Stiamo facendo abbastanza, per l’Ucraina?
Paolo Giordano
Sembra che nessuno abbia il
coraggio di dire che l’invasione dell’Ucraina rappresenta il fallimento
della pace basata sulla deterrenza nucleare. O forse non l’ho sentito
dire io. Il principio della deterrenza ha funzionato per quasi
ottant’anni, e ottant’anni sono un tempo breve o lungo a seconda di come
lo si guarda. Ma il principio della deterrenza ha sempre funzionato
«fino a prova contraria». Ora la prova contraria è arrivata, e si chiama
Ucraina.
Gli esperti di provocazioni Nato mi perdoneranno se
dopo le immagini arrivate da Bucha oso semplificare un po’, ma davvero
non riesco a spiegare il nostro atteggiamento verso questa guerra
diversamente: stiamo lasciando che
un popolo che sentiamo vicino, europeo, e che vorremmo soccorrere,
anzi che merita di essere soccorso, venga invece invaso e massacrato,
perché temiamo una ritorsione nucleare nei nostri confronti. Da
garanzia di pace, la deterrenza è quindi diventata il suo opposto:
garanzia di impunità, di diritto all’aggressione, nonché della nostra
impotenza al riguardo.
Ma esiste anche un’altra forma di deterrenza in cui
credevamo, e che fallisce oggi, sempre in Ucraina: quella
dell’informazione. L’idea, forse
ingenua eppure presente in molti di noi, che sotto i riflettori accesi
non si potessero commettere determinate atrocità. L’idea
che lo sguardo della comunità internazionale avesse un potere
dissuasivo rispetto alle ambizioni sfrenate dei singoli, perché siamo
tutti legati, quanto meno da interessi economici. «Il mondo sta guardando» è un avvertimento che ci ha rassicurato a lungo, implicitamente, proprio come la «pace nucleare».
Se
crimini contro l’umanità si erano prodotti in alcune aree di recente,
era stato anche perché quei luoghi erano parzialmente fuori dal cono di
luce dell’informazione, quindi meno protetti. Ma l’Ucraina no. Non c’era
alcun dubbio che il mondo avrebbe visto lo slalom di quel mezzo
militare fra i corpi giustiziati, che avrebbe visto le foto satellitari
della fossa comune e quelle ravvicinate dei corpi ammassati e
carbonizzati. Allora come si spiega Bucha?
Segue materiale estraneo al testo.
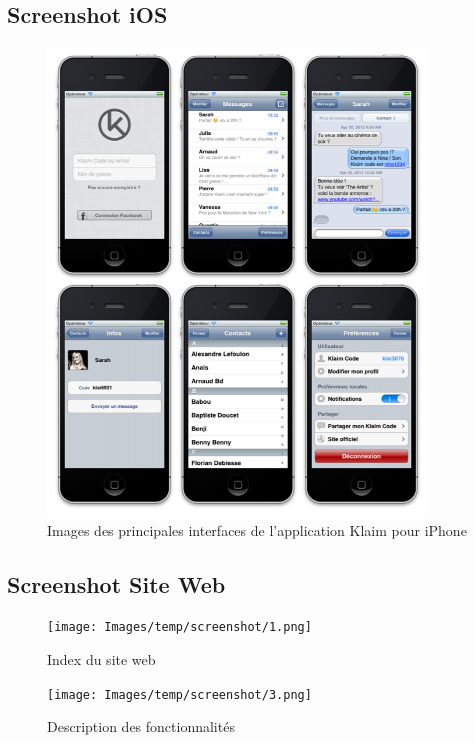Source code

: \documentclass{article}
\begin{document}
	\subsection{Screenshot iOS}
	\begin{figure}[H]
  		\begin{center}
  			\includegraphics[width=0.9\textwidth]{Images/screenshot_iOS.png}
  			\caption{Images des principales interfaces de l'application Klaim pour iPhone}
  			\label{fig:animals}
		\end{center}
	\end{figure}
	
	\subsection{Screenshot Site Web}
		\begin{figure}[H]
  		\begin{center}
  			\texttt{[image: Images/temp/screenshot/1.png]}
  			\caption{Index du site web}
  			\label{fig:animals}
		\end{center}
	\end{figure}
	
	\begin{figure}[H]
  		\begin{center}
  			\texttt{[image: Images/temp/screenshot/3.png]}
  			\caption{Description des fonctionnalités}
  			\label{fig:animals}
		\end{center}
	\end{figure}
	
\end{document}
Si spiega, forse, con la consapevolezza nuova che non esiste nessun mondo che guarda. Esistono invece più mondi, almeno due,
nei quali la realtà è addirittura speculare. E in uno di questi mondi,
non ha alcuna importanza che gli altri stiano guardando o meno, che
sappiano. Essere sotto i riflettori accesi non è più una salvezza per
nessuno. Se avevamo creduto in un mondo ormai unificato, almeno dalla
tecnologia, be’, ci eravamo illusi. Da più di un mese (ma in effetti dal
2014) gli ucraini ci stanno dicendo con la massima chiarezza, non a
quale mondo vorrebbero appartenere, ma a quale già appartengono. Ma per
noi? All’indomani di Bucha abbiamo l’obbligo di domandarcelo: di quale dei due mondi fa parte l’Ucraina, per noi?